Известен случай, когда землевладелица Елена Черткова за 37 000 рублей рассталась со своим оркестром, состоявшим из 44 музыкантов. Но из дошедшей до наших дней купчей становиться очевидно, что в эту сумму помимо артистов входили «их жены, дети и семействы, а всево навсево с мелочью 98 человек... Из них 64 мужска и 34 женска полу, в том числе старики, дети, музыкальные инструменты, пиэсы и прочие принадлежности».
А когда в 1806 году свою труппу решил продать Алексей Столыпин, предложением заинтересовался сам директор императорских театров Александр Нарышкин, рекомендовавший правителю Александру I, приобрести талантливых актёров для государственной сцены.
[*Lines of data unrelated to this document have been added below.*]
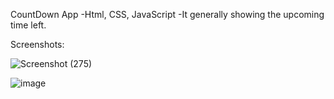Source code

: CountDown App
-Html, CSS, JavaScript
-It generally showing the upcoming time left.

Screenshots:

![Screenshot (275)](https://github.com/Suman25p/countdown/assets/128914804/03b6af08-ed5b-4454-97b6-debf06a334c9)

![image](https://github.com/Suman25p/countdown/assets/128914804/b4705111-1240-4845-8852-07f961c7dd2c)

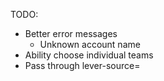 TODO:

* Better error messages
  * Unknown account name
* Ability choose individual teams
* Pass through lever-source=
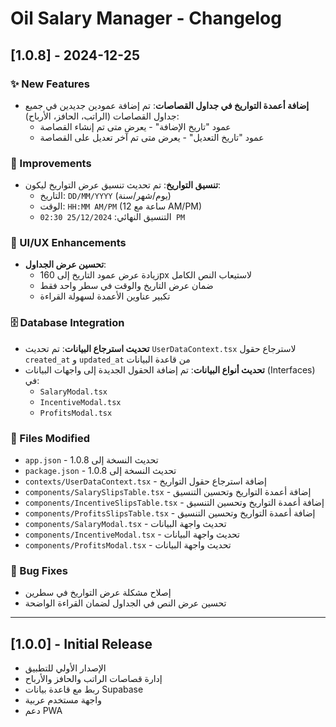 # Oil Salary Manager - Changelog

## [1.0.8] - 2024-12-25

### ✨ New Features
- **إضافة أعمدة التواريخ في جداول القصاصات**: تم إضافة عمودين جديدين في جميع جداول القصاصات (الراتب، الحافز، الأرباح):
  - عمود "تاريخ الإضافة" - يعرض متى تم إنشاء القصاصة
  - عمود "تاريخ التعديل" - يعرض متى تم آخر تعديل على القصاصة

### 🔧 Improvements
- **تنسيق التواريخ**: تم تحديث تنسيق عرض التواريخ ليكون:
  - التاريخ: `DD/MM/YYYY` (يوم/شهر/سنة)
  - الوقت: `HH:MM AM/PM` (12 ساعة مع AM/PM)
  - التنسيق النهائي: `25/12/2024 02:30 PM`

### 🎨 UI/UX Enhancements
- **تحسين عرض الجداول**: 
  - زيادة عرض عمود التاريخ إلى 160px لاستيعاب النص الكامل
  - ضمان عرض التاريخ والوقت في سطر واحد فقط
  - تكبير عناوين الأعمدة لسهولة القراءة

### 🗄️ Database Integration
- **تحديث استرجاع البيانات**: تم تحديث `UserDataContext.tsx` لاسترجاع حقول `created_at` و `updated_at` من قاعدة البيانات
- **تحديث أنواع البيانات**: تم إضافة الحقول الجديدة إلى واجهات البيانات (Interfaces) في:
  - `SalaryModal.tsx`
  - `IncentiveModal.tsx`
  - `ProfitsModal.tsx`

### 📱 Files Modified
- `app.json` - تحديث النسخة إلى 1.0.8
- `package.json` - تحديث النسخة إلى 1.0.8
- `contexts/UserDataContext.tsx` - إضافة استرجاع حقول التواريخ
- `components/SalarySlipsTable.tsx` - إضافة أعمدة التواريخ وتحسين التنسيق
- `components/IncentiveSlipsTable.tsx` - إضافة أعمدة التواريخ وتحسين التنسيق
- `components/ProfitsSlipsTable.tsx` - إضافة أعمدة التواريخ وتحسين التنسيق
- `components/SalaryModal.tsx` - تحديث واجهة البيانات
- `components/IncentiveModal.tsx` - تحديث واجهة البيانات
- `components/ProfitsModal.tsx` - تحديث واجهة البيانات

### 🐛 Bug Fixes
- إصلاح مشكلة عرض التواريخ في سطرين
- تحسين عرض النص في الجداول لضمان القراءة الواضحة

---

## [1.0.0] - Initial Release
- الإصدار الأولي للتطبيق
- إدارة قصاصات الراتب والحافز والأرباح
- ربط مع قاعدة بيانات Supabase
- واجهة مستخدم عربية
- دعم PWA 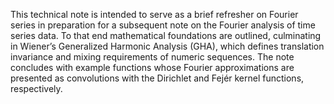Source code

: This technical note is intended to serve as a brief refresher on Fourier series in preparation for a subsequent note on the Fourier analysis of time series data. To that end mathematical foundations are outlined, culminating in Wiener’s Generalized Harmonic Analysis (GHA), which defines translation invariance and mixing requirements of numeric sequences. The note concludes with example functions whose Fourier approximations are presented as convolutions with the Dirichlet and Fejér kernel functions, respectively.
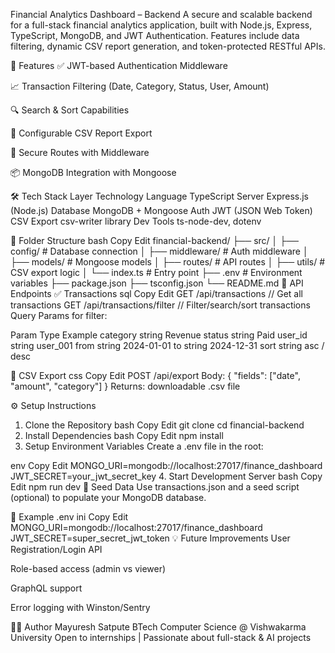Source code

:  Financial Analytics Dashboard – Backend
A secure and scalable backend for a full-stack financial analytics application, built with Node.js, Express, TypeScript, MongoDB, and JWT Authentication. Features include data filtering, dynamic CSV report generation, and token-protected RESTful APIs.

🚀 Features
✅ JWT-based Authentication Middleware

📈 Transaction Filtering (Date, Category, Status, User, Amount)

🔍 Search & Sort Capabilities

🧾 Configurable CSV Report Export

🔐 Secure Routes with Middleware

📦 MongoDB Integration with Mongoose

🛠 Tech Stack
Layer	Technology
Language	TypeScript
Server	Express.js (Node.js)
Database	MongoDB + Mongoose
Auth	JWT (JSON Web Token)
CSV Export	csv-writer library
Dev Tools	ts-node-dev, dotenv

📂 Folder Structure
bash
Copy
Edit
financial-backend/
├── src/
│   ├── config/         # Database connection
│   ├── middleware/     # Auth middleware
│   ├── models/         # Mongoose models
│   ├── routes/         # API routes
│   ├── utils/          # CSV export logic
│   └── index.ts        # Entry point
├── .env                # Environment variables
├── package.json
├── tsconfig.json
└── README.md
🧪 API Endpoints
✅ Transactions
sql
Copy
Edit
GET /api/transactions            // Get all transactions
GET /api/transactions/filter     // Filter/search/sort transactions
Query Params for filter:

Param	Type	Example
category	string	Revenue
status	string	Paid
user_id	string	user_001
from	string	2024-01-01
to	string	2024-12-31
sort	string	asc / desc

📁 CSV Export
css
Copy
Edit
POST /api/export
Body: { "fields": ["date", "amount", "category"] }
Returns: downloadable .csv file

⚙️ Setup Instructions
1. Clone the Repository
bash
Copy
Edit
git clone <your-repo-url>
cd financial-backend
2. Install Dependencies
bash
Copy
Edit
npm install
3. Setup Environment Variables
Create a .env file in the root:

env
Copy
Edit
MONGO_URI=mongodb://localhost:27017/finance_dashboard
JWT_SECRET=your_jwt_secret_key
4. Start Development Server
bash
Copy
Edit
npm run dev
🌱 Seed Data
Use transactions.json and a seed script (optional) to populate your MongoDB database.

📎 Example .env
ini
Copy
Edit
MONGO_URI=mongodb://localhost:27017/finance_dashboard
JWT_SECRET=super_secret_jwt_token
💡 Future Improvements
User Registration/Login API

Role-based access (admin vs viewer)

GraphQL support

Error logging with Winston/Sentry

👨‍💻 Author
Mayuresh Satpute
BTech Computer Science @ Vishwakarma University
Open to internships | Passionate about full-stack & AI projects
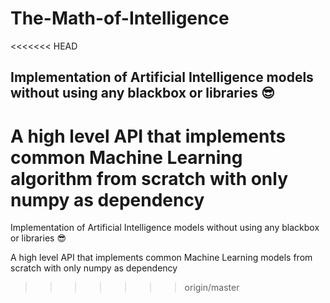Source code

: # The-Math-of-Intelligence
<<<<<<< HEAD
## Implementation of Artificial Intelligence models without using any blackbox or libraries  😎

A high level API that implements common Machine Learning algorithm from scratch with only numpy as dependency
=======
Implementation of Artificial Intelligence models without using any blackbox or libraries  😎

A high level API that implements common Machine Learning models from scratch with only numpy as dependency
>>>>>>> origin/master
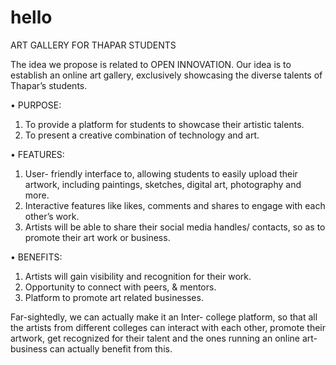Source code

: # hello
ART GALLERY FOR THAPAR STUDENTS

The idea we propose is related to OPEN INNOVATION. 
Our idea is to establish an online art gallery, exclusively showcasing the diverse talents of Thapar’s students.

•	PURPOSE: 
1)	To provide a platform for students to showcase their artistic talents.
2) To present a creative combination of technology and art.

•	FEATURES: 
1)	User- friendly interface to, allowing students to easily upload their artwork, including paintings, sketches, digital art, photography and more.
2)	Interactive features like likes, comments and shares to engage with each other’s work.
3)	Artists will be able to share their social media handles/ contacts, so as to promote their art work or business.

•	BENEFITS:
1)	Artists will gain visibility and recognition for their work.
2)	Opportunity to connect with peers, & mentors.
3)	Platform to promote art related businesses.


Far-sightedly, we can actually make it an Inter- college platform, so that all the artists from different colleges can interact with each other, promote their artwork, get recognized for their talent and the ones running an online art- business can actually benefit from this.
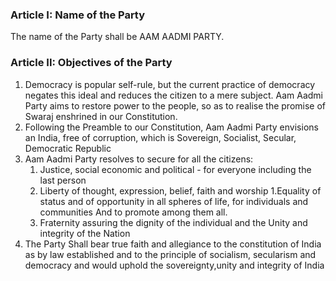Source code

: ### Article I: Name of the Party

The name of the Party shall be AAM AADMI PARTY.

### Article II: Objectives of the Party

1. Democracy is popular self-rule, but the current practice of democracy negates this ideal and reduces the citizen to a mere subject. Aam Aadmi Party aims to restore power to the people, so as to realise the promise of Swaraj enshrined in our Constitution.
1. Following the Preamble to our Constitution, Aam Aadmi Party envisions an India, free of corruption, which is Sovereign, Socialist, Secular, Democratic Republic
1. Aam Aadmi Party resolves to secure for all the citizens:
	1. Justice, social economic and political - for everyone including the last person
	1. Liberty of thought, expression, belief, faith and worship
	1.Equality of status and of opportunity in all spheres of life, for individuals and communities And to promote among them all.
	1. Fraternity assuring the dignity of the individual and the Unity and integrity of the Nation
1. The Party Shall bear true faith and allegiance to the constitution of India as by law established and to the principle of socialism, secularism and democracy and would uphold the sovereignty,unity and integrity of India
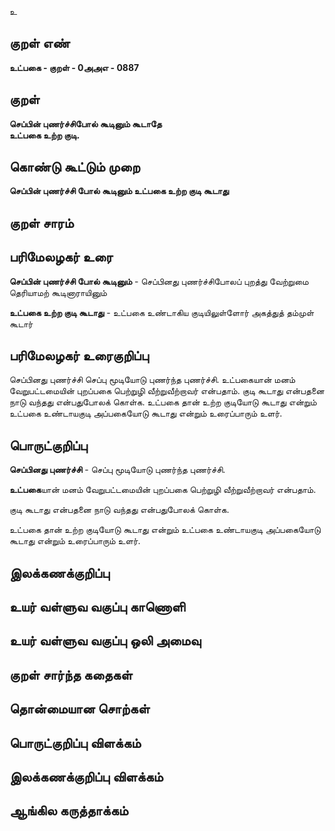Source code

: உ

## குறள் எண் 

**உட்பகை - குறள் - 0அஅஎ - 0887**

## குறள் 

**செப்பின் புணர்ச்சிபோல் கூடினும் கூடாதே  
உட்பகை உற்ற குடி.**

## கொண்டு கூட்டும் முறை

**செப்பின் புணர்ச்சி போல் கூடினும் உட்பகை உற்ற குடி கூடாது**

## குறள் சாரம் 


## பரிமேலழகர் உரை

**செப்பின் புணர்ச்சி போல் கூடினும்** - செப்பினது புணர்ச்சிபோலப் புறத்து வேற்றுமை தெரியாமற் கூடினாராயினும் 

**உட்பகை உற்ற குடி கூடாது** - உட்பகை உண்டாகிய குடியிலுள்ளோர் அகத்துத் தம்முள் கூடார் 

## பரிமேலழகர் உரைகுறிப்பு   

செப்பினது புணர்ச்சி செப்பு மூடியோடு புணர்ந்த புணர்ச்சி. உட்பகையான் மனம் வேறுபட்டமையின் புறப்பகை பெற்றுழி வீற்றுவீற்றாவர் என்பதாம். குடி கூடாது என்பதனை நாடு வந்தது என்பதுபோலக் கொள்க. உட்பகை தான் உற்ற குடியோடு கூடாது என்றும் உட்பகை உண்டாயகுடி அப்பகையோடு கூடாது என்றும் உரைப்பாரும் உளர்.

## பொருட்குறிப்பு 

**செப்பினது புணர்ச்சி** - செப்பு மூடியோடு புணர்ந்த புணர்ச்சி.

**உட்பகை**யான் மனம் வேறுபட்டமையின் புறப்பகை பெற்றுழி வீற்றுவீற்றாவர் என்பதாம். 

குடி கூடாது என்பதனை நாடு வந்தது என்பதுபோலக் கொள்க. 

உட்பகை தான் உற்ற குடியோடு கூடாது என்றும் உட்பகை உண்டாயகுடி அப்பகையோடு கூடாது என்றும் உரைப்பாரும் உளர்.

## இலக்கணக்குறிப்பு  


## உயர் வள்ளுவ வகுப்பு காணொளி


## உயர் வள்ளுவ வகுப்பு ஒலி அமைவு 

 
## குறள் சார்ந்த கதைகள் 


## தொன்மையான சொற்கள்


## பொருட்குறிப்பு விளக்கம்


## இலக்கணக்குறிப்பு விளக்கம்


## ஆங்கில கருத்தாக்கம் 


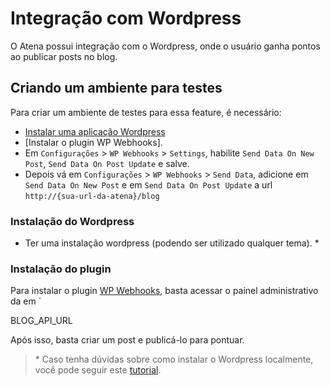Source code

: # Integração com Wordpress

O Atena possui integração com o Wordpress, onde o usuário ganha pontos ao publicar posts no blog.

## Criando um ambiente para testes

Para criar um ambiente de testes para essa feature, é necessário:

- [Instalar uma aplicação Wordpress](#instalacao-do-wordpress)
- [Instalar o plugin WP Webhooks].
- Em `Configurações` > `WP Webhooks` > `Settings`, habilite `Send Data On New Post`, `Send Data On Post Update` e salve.
- Depois vá em `Configurações` > `WP Webhooks` > `Send Data`, adicione em `Send Data On New Post` e em `Send Data On Post Update` a url `http://{sua-url-da-atena}/blog`

### Instalação do Wordpress

- Ter uma instalação wordpress (podendo ser utilizado qualquer tema). *

### Instalação do plugin

Para instalar o plugin [WP Webhooks](https://wordpress.org/plugins/wp-webhooks/), basta acessar o painel administrativo da  em `

BLOG_API_URL

Após isso, basta criar um post e publicá-lo para pontuar.

> \* Caso tenha dúvidas sobre como instalar o Wordpress localmente, você pode seguir este [tutorial](https://codex.wordpress.org/pt-br:Instalando_o_WordPress).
Объявив за продажу артистов, численность которых вместе с семьями составляла 74 душ, 42 000 рублей, он в итоге торгов уступил труппу императору за 32 000 рублей.
Рекруты
Недёшево оценивались крепостные мужчины призывного возраста, продававшиеся с целью занятия в строю места, не желавшего идти в армию индивида.
Торговля потенциальными солдатами принадлежала к числу прибыльнейших операций на рынке живого товара. Этот сегмент был под контролем, так называемых отдатчиков, которые в момент повышенного спроса на рекрутов выручали огромные суммы.
Бартер
Помимо продажи за денежное вознаграждение в российской империи существовала традиция бартера крепостных крестьян.
Александр Герцен припоминал случай, когда крестьянка была обменена на часы, а иные источники повествуют о многочисленных фактах выкупа крестьян за пушнину, ведро водки и другие предметы быта.
Находившийся в ссылке в Сибири за создание плана цареубийства Михаил Лунин, в одном из посланий рассказал о своём слуге «Василиче». Его биография без прикрас могла бы стать основанием для написания литературного произведения. Полученный своими хозяевами в приданное, он вскоре был заложен в ломбард, а после выкупа проигран в детскую игру бильбокет, затем обменен на борзую собаку, а позже продан с нижегородского аукциона вместе с иной домашней утварью и скотом.
Однако последний барин оказался человеком суровым и, будучи в плохом расположении духа отправил его скитаться по Сибири.